_Task objective:_
All lines holding the word "string" are to be copied from the records beneath.

_Input:_
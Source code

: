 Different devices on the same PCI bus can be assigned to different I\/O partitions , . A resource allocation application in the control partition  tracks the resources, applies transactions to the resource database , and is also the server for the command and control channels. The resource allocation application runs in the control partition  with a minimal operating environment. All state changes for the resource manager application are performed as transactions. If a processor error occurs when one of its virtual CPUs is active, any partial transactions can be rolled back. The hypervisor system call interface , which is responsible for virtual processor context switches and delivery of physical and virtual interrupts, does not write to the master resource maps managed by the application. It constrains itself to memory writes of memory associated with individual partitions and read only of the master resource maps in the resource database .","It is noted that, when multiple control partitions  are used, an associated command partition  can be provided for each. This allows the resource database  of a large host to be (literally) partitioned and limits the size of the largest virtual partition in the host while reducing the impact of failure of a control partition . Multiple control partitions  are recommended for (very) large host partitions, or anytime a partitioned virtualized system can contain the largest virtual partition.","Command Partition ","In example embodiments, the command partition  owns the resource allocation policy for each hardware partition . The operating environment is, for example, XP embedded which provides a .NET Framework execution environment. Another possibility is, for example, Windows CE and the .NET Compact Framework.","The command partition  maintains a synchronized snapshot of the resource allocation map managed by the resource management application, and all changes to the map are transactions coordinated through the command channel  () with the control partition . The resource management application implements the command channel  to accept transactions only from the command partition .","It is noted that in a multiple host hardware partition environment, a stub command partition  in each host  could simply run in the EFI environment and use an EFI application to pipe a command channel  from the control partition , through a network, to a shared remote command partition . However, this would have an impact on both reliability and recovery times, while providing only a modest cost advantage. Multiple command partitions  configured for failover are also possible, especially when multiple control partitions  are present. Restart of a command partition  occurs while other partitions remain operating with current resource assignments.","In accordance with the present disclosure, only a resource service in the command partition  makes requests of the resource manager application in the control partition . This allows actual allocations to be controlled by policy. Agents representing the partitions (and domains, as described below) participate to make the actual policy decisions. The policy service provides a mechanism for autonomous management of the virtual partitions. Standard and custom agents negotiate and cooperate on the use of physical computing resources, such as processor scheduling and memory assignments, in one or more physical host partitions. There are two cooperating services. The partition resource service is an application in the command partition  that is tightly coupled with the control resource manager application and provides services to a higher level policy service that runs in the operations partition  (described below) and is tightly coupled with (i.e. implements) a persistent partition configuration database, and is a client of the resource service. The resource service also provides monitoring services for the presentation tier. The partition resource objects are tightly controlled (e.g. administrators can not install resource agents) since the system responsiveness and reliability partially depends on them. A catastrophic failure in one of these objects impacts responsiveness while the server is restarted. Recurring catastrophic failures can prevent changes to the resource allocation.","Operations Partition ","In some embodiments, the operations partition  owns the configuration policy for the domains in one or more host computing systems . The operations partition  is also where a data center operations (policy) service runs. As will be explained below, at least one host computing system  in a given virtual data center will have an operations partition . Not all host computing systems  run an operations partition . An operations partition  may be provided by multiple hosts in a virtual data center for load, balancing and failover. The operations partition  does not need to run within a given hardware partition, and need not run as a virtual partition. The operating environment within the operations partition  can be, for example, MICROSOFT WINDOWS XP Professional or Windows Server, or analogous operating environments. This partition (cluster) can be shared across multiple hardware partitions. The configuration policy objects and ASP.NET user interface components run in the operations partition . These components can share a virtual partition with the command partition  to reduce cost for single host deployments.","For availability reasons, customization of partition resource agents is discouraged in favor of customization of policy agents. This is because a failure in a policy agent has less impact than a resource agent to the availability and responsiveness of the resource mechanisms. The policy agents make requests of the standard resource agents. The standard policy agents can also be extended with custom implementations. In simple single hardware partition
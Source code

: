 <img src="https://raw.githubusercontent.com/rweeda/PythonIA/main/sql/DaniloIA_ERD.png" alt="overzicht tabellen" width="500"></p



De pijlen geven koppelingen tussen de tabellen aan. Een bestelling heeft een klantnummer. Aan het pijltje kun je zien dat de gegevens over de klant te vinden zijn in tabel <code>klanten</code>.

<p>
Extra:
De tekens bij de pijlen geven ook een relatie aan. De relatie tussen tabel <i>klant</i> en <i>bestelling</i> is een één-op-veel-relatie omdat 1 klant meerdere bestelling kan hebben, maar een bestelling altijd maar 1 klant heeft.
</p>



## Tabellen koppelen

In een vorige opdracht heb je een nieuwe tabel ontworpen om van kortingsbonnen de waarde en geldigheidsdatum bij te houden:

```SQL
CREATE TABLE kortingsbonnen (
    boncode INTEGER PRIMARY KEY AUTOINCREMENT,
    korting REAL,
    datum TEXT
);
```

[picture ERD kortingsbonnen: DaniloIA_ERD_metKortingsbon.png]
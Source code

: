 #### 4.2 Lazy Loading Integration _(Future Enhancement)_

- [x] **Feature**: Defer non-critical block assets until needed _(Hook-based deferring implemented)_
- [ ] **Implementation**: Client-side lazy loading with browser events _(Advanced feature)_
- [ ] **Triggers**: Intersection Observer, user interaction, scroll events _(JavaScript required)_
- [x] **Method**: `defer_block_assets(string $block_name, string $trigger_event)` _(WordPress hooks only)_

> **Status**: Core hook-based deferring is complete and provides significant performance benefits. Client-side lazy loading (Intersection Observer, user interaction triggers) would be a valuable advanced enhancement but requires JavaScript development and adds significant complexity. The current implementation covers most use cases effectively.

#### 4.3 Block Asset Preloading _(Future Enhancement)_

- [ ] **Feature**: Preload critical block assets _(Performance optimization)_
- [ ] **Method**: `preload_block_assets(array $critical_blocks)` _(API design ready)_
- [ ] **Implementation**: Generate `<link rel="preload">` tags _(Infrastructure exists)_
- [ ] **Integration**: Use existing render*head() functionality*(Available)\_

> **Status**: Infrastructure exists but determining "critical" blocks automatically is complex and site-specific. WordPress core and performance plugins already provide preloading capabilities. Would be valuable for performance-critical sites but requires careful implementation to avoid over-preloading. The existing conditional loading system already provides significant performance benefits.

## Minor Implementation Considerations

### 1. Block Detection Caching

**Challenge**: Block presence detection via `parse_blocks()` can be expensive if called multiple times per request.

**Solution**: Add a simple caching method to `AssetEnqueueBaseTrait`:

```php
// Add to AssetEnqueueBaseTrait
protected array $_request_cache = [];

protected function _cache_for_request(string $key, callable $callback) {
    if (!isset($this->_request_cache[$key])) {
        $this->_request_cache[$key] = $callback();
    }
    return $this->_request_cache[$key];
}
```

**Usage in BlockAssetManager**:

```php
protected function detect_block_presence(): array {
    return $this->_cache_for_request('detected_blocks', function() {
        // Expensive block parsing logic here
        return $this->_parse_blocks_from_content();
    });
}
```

_Task response:_
- [x] **Method**: `defer_block_assets(string $block_name, string $trigger_event)` _(WordPress hooks only)_
protected function _cache_for_request(string $key, callable $callback) {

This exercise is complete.